• _INPUT DATA_:
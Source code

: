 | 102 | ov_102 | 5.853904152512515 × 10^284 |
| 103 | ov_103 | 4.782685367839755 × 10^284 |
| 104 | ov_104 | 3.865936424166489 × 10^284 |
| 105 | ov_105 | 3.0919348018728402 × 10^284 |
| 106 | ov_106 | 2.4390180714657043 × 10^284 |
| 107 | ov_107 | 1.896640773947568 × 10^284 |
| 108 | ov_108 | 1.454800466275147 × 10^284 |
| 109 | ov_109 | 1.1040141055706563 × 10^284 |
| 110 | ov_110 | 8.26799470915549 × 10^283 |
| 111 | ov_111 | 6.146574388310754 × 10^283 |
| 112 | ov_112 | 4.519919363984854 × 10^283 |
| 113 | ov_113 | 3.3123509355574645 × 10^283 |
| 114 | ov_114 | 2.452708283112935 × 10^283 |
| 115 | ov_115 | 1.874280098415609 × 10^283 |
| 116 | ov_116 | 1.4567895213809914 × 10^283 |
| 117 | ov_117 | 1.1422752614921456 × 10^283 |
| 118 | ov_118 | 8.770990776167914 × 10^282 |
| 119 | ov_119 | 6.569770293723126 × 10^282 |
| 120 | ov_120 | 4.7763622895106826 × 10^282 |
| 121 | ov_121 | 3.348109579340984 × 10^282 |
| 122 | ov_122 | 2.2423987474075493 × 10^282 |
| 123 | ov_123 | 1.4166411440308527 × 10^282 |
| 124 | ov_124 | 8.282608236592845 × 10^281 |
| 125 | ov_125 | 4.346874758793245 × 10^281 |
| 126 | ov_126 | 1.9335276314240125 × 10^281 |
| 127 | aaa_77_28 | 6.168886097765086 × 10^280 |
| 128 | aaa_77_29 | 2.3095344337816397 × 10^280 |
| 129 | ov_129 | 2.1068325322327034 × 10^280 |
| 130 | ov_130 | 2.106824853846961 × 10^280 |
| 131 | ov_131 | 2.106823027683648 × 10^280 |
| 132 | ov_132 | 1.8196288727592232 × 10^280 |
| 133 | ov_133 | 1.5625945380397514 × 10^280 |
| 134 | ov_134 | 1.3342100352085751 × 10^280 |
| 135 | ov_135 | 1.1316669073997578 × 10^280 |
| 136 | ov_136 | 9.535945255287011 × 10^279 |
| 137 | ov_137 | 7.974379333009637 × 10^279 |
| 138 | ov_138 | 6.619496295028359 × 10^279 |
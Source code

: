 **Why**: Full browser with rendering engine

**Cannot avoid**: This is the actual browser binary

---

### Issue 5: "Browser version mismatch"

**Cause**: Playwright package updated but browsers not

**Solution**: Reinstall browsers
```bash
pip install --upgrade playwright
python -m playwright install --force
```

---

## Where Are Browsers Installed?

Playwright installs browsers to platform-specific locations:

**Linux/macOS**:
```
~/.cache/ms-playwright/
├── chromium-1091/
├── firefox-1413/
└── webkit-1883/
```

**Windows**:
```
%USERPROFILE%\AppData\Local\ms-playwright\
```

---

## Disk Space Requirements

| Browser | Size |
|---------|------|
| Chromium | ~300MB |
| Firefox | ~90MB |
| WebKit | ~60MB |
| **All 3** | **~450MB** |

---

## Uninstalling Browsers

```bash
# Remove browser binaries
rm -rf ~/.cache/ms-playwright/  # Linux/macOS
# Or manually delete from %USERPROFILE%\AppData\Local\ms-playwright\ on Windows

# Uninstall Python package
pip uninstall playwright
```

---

• _WHAT YOU SHOULD DO_:
Word for word, write out each of the records above.

• _SOLUTION TO THIS PROBLEM_:
Source code

: | 102 | ov_102 | 5.853904152512515 × 10^284 |
| 103 | ov_103 | 4.782685367839755 × 10^284 |
| 104 | ov_104 | 3.865936424166489 × 10^284 |
| 105 | ov_105 | 3.0919348018728402 × 10^284 |
| 106 | ov_106 | 2.4390180714657043 × 10^284 |
| 107 | ov_107 | 1.896640773947568 × 10^284 |
| 108 | ov_108 | 1.454800466275147 × 10^284 |
| 109 | ov_109 | 1.1040141055706563 × 10^284 |
| 110 | ov_110 | 8.26799470915549 × 10^283 |
| 111 | ov_111 | 6.146574388310754 × 10^283 |
| 112 | ov_112 | 4.519919363984854 × 10^283 |
| 113 | ov_113 | 3.3123509355574645 × 10^283 |
| 114 | ov_114 | 2.452708283112935 × 10^283 |
| 115 | ov_115 | 1.874280098415609 × 10^283 |
| 116 | ov_116 | 1.4567895213809914 × 10^283 |
| 117 | ov_117 | 1.1422752614921456 × 10^283 |
| 118 | ov_118 | 8.770990776167914 × 10^282 |
| 119 | ov_119 | 6.569770293723126 × 10^282 |
| 120 | ov_120 | 4.7763622895106826 × 10^282 |
| 121 | ov_121 | 3.348109579340984 × 10^282 |
| 122 | ov_122 | 2.2423987474075493 × 10^282 |
| 123 | ov_123 | 1.4166411440308527 × 10^282 |
| 124 | ov_124 | 8.282608236592845 × 10^281 |
| 125 | ov_125 | 4.346874758793245 × 10^281 |
| 126 | ov_126 | 1.9335276314240125 × 10^281 |
| 127 | aaa_77_28 | 6.168886097765086 × 10^280 |
| 128 | aaa_77_29 | 2.3095344337816397 × 10^280 |
| 129 | ov_129 | 2.1068325322327034 × 10^280 |
| 130 | ov_130 | 2.106824853846961 × 10^280 |
| 131 | ov_131 | 2.106823027683648 × 10^280 |
| 132 | ov_132 | 1.8196288727592232 × 10^280 |
| 133 | ov_133 | 1.5625945380397514 × 10^280 |
| 134 | ov_134 | 1.3342100352085751 × 10^280 |
| 135 | ov_135 | 1.1316669073997578 × 10^280 |
| 136 | ov_136 | 9.535945255287011 × 10^279 |
| 137 | ov_137 | 7.974379333009637 × 10^279 |
| 138 | ov_138 | 6.619496295028359 × 10^279 |
Source code

: **Why**: Full browser with rendering engine

**Cannot avoid**: This is the actual browser binary

---

### Issue 5: "Browser version mismatch"

**Cause**: Playwright package updated but browsers not

**Solution**: Reinstall browsers
```bash
pip install --upgrade playwright
python -m playwright install --force
```

---

## Where Are Browsers Installed?

Playwright installs browsers to platform-specific locations:

**Linux/macOS**:
```
~/.cache/ms-playwright/
├── chromium-1091/
├── firefox-1413/
└── webkit-1883/
```

**Windows**:
```
%USERPROFILE%\AppData\Local\ms-playwright\
```

---

## Disk Space Requirements

| Browser | Size |
|---------|------|
| Chromium | ~300MB |
| Firefox | ~90MB |
| WebKit | ~60MB |
| **All 3** | **~450MB** |

---

## Uninstalling Browsers

```bash
# Remove browser binaries
rm -rf ~/.cache/ms-playwright/  # Linux/macOS
# Or manually delete from %USERPROFILE%\AppData\Local\ms-playwright\ on Windows

# Uninstall Python package
pip uninstall playwright
```

---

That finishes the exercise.